* Exercise requirements *
Only the lines below starting at the one containing "A esquerda institucional" and ending at the one containing "esquerda preferiu ir" belong in the answer, each copied exactly.

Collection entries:

★ ★ ★ ★ ★ ★ ★

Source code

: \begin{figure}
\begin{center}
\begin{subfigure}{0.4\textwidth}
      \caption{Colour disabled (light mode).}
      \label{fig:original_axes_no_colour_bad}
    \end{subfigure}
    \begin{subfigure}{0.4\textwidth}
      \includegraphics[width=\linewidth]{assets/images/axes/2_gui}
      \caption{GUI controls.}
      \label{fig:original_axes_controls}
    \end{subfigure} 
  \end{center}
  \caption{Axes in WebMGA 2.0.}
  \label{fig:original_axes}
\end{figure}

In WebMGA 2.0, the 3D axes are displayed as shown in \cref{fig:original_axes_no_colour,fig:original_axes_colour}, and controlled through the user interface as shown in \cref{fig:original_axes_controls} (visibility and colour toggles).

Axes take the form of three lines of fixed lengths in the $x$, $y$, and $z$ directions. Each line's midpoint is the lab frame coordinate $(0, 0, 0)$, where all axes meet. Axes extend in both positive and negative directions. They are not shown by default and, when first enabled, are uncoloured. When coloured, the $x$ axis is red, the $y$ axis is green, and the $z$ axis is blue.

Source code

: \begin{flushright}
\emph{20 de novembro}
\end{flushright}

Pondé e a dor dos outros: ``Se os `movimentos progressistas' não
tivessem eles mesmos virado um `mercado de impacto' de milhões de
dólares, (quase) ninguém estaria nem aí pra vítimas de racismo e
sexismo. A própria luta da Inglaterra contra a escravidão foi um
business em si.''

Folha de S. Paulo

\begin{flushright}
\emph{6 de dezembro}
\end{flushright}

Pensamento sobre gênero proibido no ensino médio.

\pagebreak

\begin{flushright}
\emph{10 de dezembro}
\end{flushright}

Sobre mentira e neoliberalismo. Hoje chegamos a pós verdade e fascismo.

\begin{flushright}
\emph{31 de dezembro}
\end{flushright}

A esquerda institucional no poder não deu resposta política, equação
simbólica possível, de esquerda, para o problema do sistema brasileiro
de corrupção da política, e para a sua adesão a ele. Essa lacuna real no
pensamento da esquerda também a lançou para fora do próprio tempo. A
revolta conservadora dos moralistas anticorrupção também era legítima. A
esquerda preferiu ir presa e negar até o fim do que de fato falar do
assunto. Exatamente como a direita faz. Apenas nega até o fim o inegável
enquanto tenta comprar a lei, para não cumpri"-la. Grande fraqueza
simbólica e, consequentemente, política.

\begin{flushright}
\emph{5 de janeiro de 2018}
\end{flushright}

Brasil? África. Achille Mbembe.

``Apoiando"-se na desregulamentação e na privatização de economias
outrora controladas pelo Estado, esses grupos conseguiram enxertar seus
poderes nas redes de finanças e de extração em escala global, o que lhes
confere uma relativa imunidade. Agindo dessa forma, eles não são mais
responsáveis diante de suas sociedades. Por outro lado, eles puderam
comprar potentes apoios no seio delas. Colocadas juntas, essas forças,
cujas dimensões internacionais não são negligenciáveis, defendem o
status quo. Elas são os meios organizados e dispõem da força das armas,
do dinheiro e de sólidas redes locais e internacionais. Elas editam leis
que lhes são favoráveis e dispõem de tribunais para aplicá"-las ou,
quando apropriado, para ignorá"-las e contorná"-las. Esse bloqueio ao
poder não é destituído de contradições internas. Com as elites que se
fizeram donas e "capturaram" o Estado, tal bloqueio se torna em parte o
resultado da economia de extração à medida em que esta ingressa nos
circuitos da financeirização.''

★ ★ ★ ★ ★ ★ ★

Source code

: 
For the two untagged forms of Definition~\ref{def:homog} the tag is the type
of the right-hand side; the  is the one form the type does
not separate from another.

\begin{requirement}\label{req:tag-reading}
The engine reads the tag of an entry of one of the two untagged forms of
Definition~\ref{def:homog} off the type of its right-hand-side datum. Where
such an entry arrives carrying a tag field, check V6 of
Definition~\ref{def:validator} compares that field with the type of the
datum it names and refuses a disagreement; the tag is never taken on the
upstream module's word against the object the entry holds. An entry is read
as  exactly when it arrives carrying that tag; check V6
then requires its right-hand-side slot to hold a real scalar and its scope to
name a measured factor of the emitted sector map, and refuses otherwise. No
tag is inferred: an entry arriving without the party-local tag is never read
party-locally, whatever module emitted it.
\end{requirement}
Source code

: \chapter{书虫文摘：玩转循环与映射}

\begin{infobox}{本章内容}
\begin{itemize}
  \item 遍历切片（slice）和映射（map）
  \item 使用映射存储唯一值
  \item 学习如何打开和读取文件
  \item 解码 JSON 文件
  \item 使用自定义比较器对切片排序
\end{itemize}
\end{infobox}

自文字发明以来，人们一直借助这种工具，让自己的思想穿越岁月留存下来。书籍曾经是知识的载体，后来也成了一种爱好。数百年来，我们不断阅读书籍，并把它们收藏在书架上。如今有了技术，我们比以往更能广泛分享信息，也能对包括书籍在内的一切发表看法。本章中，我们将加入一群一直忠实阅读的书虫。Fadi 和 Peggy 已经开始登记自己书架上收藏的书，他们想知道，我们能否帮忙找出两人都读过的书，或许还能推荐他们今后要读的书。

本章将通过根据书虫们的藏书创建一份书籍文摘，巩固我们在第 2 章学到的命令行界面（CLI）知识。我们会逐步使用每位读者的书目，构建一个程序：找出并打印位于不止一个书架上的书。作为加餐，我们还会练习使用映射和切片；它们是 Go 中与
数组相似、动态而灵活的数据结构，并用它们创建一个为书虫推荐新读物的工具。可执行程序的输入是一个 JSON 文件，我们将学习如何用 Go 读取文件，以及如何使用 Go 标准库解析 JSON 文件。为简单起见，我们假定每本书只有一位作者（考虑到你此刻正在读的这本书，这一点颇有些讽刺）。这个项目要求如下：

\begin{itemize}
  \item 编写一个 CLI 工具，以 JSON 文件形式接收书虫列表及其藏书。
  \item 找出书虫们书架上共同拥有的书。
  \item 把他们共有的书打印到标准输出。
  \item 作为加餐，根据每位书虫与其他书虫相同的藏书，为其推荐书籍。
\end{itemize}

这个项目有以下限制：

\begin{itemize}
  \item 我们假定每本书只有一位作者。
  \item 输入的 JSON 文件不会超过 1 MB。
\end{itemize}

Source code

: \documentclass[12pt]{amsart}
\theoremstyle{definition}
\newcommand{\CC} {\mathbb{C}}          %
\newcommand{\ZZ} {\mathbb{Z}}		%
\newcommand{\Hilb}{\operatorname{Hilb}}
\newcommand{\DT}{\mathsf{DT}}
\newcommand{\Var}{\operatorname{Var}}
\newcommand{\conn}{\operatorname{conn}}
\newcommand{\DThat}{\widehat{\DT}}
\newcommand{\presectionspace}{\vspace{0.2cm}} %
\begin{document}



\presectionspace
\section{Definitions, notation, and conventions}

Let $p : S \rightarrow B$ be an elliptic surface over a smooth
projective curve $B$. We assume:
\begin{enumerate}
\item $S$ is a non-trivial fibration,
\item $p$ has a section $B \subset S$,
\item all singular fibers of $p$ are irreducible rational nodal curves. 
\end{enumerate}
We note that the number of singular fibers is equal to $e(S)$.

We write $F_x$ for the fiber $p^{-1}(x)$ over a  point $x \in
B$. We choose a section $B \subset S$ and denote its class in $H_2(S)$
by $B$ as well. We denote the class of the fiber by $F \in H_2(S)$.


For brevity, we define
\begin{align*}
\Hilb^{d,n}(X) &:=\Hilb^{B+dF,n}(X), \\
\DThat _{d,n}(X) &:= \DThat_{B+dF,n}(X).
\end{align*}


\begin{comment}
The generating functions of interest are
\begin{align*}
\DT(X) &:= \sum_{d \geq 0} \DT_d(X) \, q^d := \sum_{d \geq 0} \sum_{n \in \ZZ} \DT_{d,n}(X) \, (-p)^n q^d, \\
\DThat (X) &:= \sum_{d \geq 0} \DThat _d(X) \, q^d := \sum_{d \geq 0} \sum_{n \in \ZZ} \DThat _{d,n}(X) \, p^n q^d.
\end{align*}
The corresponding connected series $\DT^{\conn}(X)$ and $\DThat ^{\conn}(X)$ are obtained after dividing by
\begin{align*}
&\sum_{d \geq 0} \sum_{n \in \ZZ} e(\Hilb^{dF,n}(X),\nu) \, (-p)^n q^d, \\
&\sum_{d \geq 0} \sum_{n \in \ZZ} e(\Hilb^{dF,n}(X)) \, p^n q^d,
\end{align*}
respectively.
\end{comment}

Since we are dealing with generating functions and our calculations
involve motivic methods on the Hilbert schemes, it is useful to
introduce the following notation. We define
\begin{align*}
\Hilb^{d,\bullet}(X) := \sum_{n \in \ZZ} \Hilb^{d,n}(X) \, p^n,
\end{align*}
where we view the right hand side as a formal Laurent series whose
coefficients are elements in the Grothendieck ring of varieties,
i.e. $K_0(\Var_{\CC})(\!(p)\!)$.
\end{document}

★ ★ ★ ★ ★ ★ ★

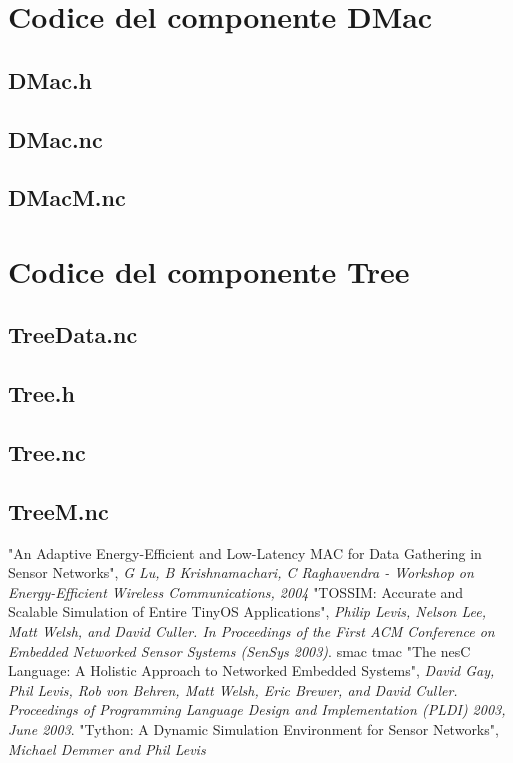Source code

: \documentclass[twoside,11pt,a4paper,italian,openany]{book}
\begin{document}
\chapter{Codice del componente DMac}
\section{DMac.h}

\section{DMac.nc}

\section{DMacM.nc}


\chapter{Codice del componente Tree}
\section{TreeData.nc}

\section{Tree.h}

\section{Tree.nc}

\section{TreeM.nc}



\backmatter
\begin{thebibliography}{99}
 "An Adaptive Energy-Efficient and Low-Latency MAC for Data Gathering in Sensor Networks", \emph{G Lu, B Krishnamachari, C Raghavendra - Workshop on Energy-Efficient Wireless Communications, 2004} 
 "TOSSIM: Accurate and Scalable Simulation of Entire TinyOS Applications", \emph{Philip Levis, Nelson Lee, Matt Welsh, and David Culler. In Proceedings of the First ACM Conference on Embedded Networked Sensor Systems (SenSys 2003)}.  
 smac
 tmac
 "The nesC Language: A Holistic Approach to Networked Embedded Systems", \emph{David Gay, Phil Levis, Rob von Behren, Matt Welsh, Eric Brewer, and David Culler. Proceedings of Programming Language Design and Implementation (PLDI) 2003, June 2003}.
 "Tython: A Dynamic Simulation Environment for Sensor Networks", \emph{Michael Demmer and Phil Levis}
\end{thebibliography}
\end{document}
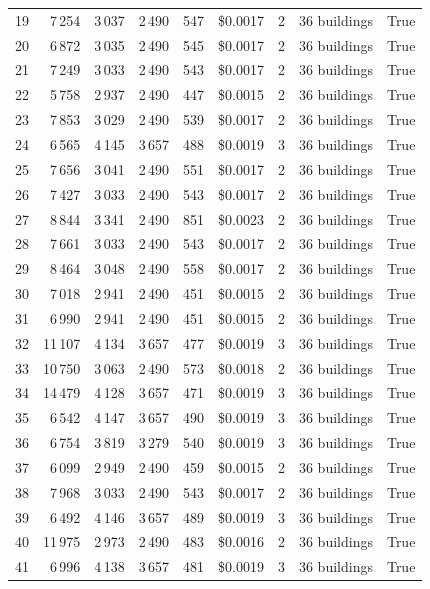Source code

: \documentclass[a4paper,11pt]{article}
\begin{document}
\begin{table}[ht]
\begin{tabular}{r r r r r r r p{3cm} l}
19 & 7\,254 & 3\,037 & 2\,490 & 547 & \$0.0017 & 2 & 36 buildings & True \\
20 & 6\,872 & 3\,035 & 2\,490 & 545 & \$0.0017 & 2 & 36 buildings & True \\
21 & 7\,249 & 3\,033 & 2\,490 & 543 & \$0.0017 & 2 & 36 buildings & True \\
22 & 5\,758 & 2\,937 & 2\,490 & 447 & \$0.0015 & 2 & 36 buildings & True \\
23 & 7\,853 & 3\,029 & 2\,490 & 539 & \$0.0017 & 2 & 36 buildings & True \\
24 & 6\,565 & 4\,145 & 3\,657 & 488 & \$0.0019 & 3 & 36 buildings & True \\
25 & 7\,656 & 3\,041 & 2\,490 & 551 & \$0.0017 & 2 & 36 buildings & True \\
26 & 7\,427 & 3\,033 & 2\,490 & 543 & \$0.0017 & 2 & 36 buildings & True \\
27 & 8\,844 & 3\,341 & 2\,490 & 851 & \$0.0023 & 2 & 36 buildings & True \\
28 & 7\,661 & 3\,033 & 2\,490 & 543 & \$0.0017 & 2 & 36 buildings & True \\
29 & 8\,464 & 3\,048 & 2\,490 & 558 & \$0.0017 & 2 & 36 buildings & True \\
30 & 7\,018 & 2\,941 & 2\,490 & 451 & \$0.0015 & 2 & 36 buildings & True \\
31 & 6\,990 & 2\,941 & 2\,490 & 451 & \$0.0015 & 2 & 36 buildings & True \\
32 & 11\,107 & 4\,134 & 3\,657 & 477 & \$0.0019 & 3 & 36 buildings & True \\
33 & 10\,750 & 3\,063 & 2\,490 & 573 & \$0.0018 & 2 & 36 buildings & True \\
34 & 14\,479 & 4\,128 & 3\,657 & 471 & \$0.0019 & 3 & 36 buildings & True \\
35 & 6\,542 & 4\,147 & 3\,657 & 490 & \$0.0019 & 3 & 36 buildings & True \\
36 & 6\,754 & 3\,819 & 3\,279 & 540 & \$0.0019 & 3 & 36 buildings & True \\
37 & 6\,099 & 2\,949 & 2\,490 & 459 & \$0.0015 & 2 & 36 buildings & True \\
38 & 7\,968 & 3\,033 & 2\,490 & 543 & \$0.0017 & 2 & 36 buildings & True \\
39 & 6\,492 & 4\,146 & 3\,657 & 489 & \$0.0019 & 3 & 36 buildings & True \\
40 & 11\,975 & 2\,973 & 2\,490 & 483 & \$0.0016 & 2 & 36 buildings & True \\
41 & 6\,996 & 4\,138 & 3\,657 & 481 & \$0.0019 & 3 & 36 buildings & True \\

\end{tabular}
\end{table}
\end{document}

★ ★ ★ ★ ★ ★ ★

* Exercise answer *
A esquerda institucional no poder não deu resposta política, equação
simbólica possível, de esquerda, para o problema do sistema brasileiro
de corrupção da política, e para a sua adesão a ele. Essa lacuna real no
pensamento da esquerda também a lançou para fora do próprio tempo. A
revolta conservadora dos moralistas anticorrupção também era legítima. A
esquerda preferiu ir presa e negar até o fim do que de fato falar do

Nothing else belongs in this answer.